§ Source texts of formatted documents
....................
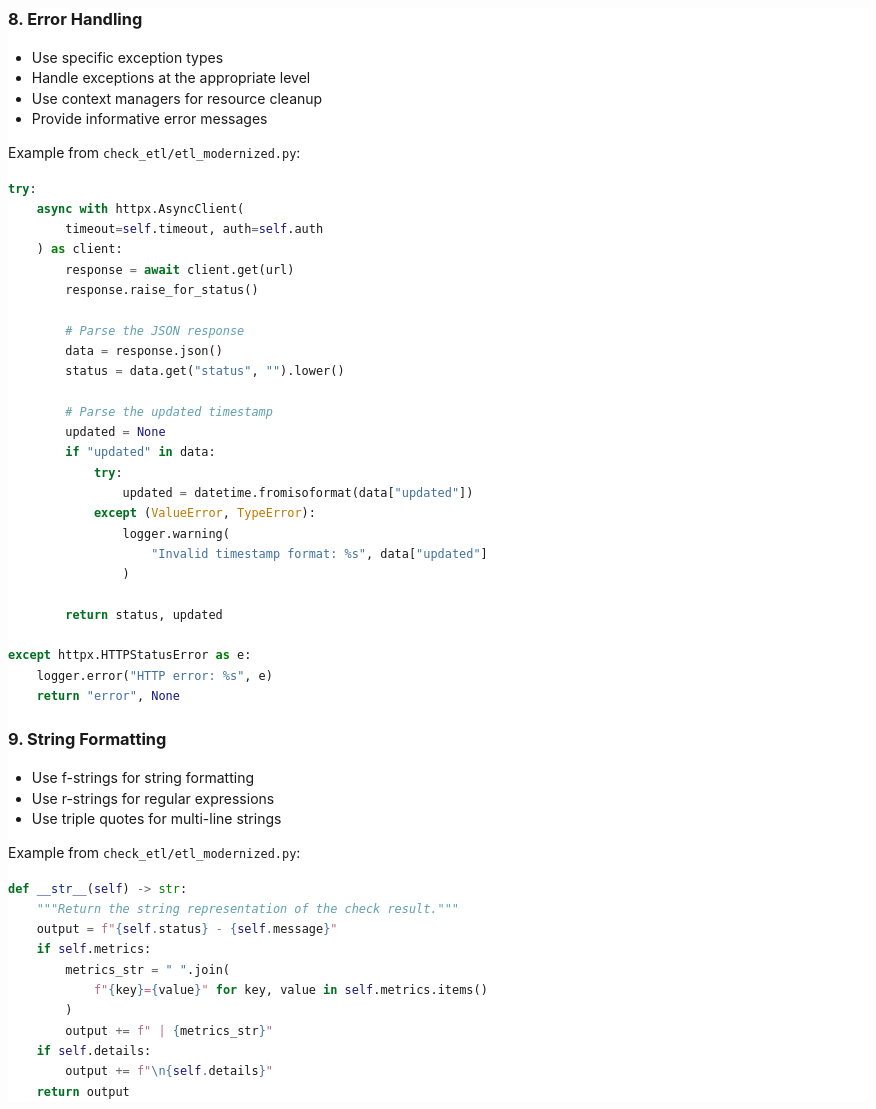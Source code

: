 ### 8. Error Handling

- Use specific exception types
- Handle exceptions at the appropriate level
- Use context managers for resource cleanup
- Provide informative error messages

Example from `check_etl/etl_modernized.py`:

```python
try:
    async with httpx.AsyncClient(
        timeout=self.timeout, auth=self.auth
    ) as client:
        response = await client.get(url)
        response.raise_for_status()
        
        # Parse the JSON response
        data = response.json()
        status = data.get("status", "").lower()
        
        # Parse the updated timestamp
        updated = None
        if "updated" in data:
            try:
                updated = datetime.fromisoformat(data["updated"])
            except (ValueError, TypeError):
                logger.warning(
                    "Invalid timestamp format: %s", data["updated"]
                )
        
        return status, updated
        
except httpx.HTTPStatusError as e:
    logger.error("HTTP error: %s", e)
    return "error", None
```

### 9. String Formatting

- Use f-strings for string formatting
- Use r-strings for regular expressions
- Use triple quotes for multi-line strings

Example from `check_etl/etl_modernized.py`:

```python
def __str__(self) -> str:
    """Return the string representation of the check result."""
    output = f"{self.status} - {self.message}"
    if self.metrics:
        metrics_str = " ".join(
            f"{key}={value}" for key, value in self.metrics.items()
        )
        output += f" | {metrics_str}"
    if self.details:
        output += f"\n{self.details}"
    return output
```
....................
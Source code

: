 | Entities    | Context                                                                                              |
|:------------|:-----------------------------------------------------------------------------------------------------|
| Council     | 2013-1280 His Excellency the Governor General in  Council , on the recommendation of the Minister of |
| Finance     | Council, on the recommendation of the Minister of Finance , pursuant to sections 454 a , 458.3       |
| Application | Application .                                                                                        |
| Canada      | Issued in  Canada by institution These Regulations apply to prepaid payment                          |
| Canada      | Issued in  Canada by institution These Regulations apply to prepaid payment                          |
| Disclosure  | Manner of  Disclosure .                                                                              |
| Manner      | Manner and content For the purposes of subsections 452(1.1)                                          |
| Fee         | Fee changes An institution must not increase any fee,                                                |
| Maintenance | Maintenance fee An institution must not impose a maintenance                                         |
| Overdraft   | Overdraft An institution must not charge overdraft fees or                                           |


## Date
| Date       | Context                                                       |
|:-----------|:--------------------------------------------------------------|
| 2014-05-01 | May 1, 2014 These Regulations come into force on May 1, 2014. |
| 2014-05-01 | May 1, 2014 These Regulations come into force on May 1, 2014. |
....................
§ Instructions to follow
Where a line above contains the string "Minister", copy that line.

§ The answer
| Council     | 2013-1280 His Excellency the Governor General in  Council , on the recommendation of the Minister of |
| Finance     | Council, on the recommendation of the Minister of Finance , pursuant to sections 454 a , 458.3       |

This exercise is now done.